**India Eases Telecom Source Code Requirements for Equipment Suppliers**
India has eased its previous demand for telecom equipment suppliers to provide proprietary source code, offering relief to local telecom operators and multinational companies like Ericsson, Nokia, and Cisco. This shift, however, presents challenges for domestic manufacturers. Under the new guidelines, suppliers are now only required to submit a summary of their internal security test results and confirm adherence to testing procedures. In cases where there are concerns about product vulnerabilities during a security breach, full test reports must be submitted, and cooperation with the telecom department’s source code testing unit is mandatory. This change has been confirmed by two officials familiar with the situation.
The initial requirement for source code submission, announced in February, had raised alarms among foreign equipment suppliers, including those providing switches, routers, and modems. An industry executive noted that while the new regulations are somewhat positive, the process of sharing internal security tests remains burdensome and complex. Telecom operators stand to benefit from this change, as it allows them to procure equipment and deploy networks without delays associated with source code requirements.
This development is particularly significant amid ongoing trade negotiations between India, the US, and the European Union. In March, the US Trade Representative expressed concerns regarding the costly nature of third-party equipment testing and the disclosure of proprietary information, including source code and internal tests. The original deadline for source code submission was set for January 1, 2026.
Telecom networks are considered critical infrastructure, and any compromise could impact defense, emergency services, banking, and government operations. Access to source code is essential for the government to ensure that there are no backdoors, malware, or embedded vulnerabilities left by vendors, as highlighted by one of the officials.
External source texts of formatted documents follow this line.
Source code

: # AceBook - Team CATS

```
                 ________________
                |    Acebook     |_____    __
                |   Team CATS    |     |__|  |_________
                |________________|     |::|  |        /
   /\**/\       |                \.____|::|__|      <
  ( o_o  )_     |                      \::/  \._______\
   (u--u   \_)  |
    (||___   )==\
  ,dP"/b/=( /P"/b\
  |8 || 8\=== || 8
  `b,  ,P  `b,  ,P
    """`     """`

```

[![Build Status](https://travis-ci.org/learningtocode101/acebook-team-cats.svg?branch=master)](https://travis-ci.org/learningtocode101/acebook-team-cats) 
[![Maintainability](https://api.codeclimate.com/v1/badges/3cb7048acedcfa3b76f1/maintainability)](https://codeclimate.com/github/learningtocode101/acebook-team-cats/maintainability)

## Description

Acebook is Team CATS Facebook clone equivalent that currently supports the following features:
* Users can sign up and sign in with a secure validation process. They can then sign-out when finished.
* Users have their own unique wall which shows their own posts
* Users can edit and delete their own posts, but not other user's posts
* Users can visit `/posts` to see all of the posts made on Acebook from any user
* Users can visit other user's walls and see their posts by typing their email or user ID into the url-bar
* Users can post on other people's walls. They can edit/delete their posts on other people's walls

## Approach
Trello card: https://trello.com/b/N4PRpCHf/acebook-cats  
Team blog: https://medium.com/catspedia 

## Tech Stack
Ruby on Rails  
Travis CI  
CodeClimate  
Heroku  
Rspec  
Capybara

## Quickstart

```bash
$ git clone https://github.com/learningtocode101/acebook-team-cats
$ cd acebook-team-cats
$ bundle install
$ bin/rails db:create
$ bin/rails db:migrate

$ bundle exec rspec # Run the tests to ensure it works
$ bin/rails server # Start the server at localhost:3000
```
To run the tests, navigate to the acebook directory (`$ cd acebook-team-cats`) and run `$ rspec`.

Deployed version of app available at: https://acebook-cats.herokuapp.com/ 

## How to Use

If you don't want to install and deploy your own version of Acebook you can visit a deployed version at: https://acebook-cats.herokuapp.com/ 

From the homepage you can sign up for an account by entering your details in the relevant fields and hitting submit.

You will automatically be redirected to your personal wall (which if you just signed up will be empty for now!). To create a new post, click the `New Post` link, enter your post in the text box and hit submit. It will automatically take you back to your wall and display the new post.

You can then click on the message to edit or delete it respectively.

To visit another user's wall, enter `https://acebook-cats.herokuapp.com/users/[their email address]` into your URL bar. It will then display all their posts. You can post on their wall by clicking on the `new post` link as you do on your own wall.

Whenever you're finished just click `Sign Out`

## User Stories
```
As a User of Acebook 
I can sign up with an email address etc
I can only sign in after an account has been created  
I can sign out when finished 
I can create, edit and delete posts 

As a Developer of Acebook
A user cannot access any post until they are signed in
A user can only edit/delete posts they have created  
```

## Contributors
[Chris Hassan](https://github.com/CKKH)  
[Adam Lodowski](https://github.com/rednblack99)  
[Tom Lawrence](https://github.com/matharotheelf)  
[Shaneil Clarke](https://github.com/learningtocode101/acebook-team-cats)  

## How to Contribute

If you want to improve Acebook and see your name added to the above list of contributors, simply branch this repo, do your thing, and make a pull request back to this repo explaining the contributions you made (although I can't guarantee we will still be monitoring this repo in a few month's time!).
The National Centre for Communication Security (NCCS), part of the Department of Telecommunications, issued a notification on June 18, stating that manufacturers must submit internal test reports, excluding intellectual property-related information, but must include a summary of identified security vulnerabilities classified by risk.
In 2020, the Indian government launched the Communication Security Certification Scheme (ComSec) to establish India-specific standards, testing processes, and a certification ecosystem. However, the implementation of this scheme has faced delays.
**FAQ**
**What are the new requirements for telecom equipment suppliers in India?**
Telecom equipment suppliers in India are now required to provide a summary of internal security test results and confirm adherence to testing procedures, rather than submitting proprietary source code. In cases of suspected vulnerabilities, full test reports must be submitted.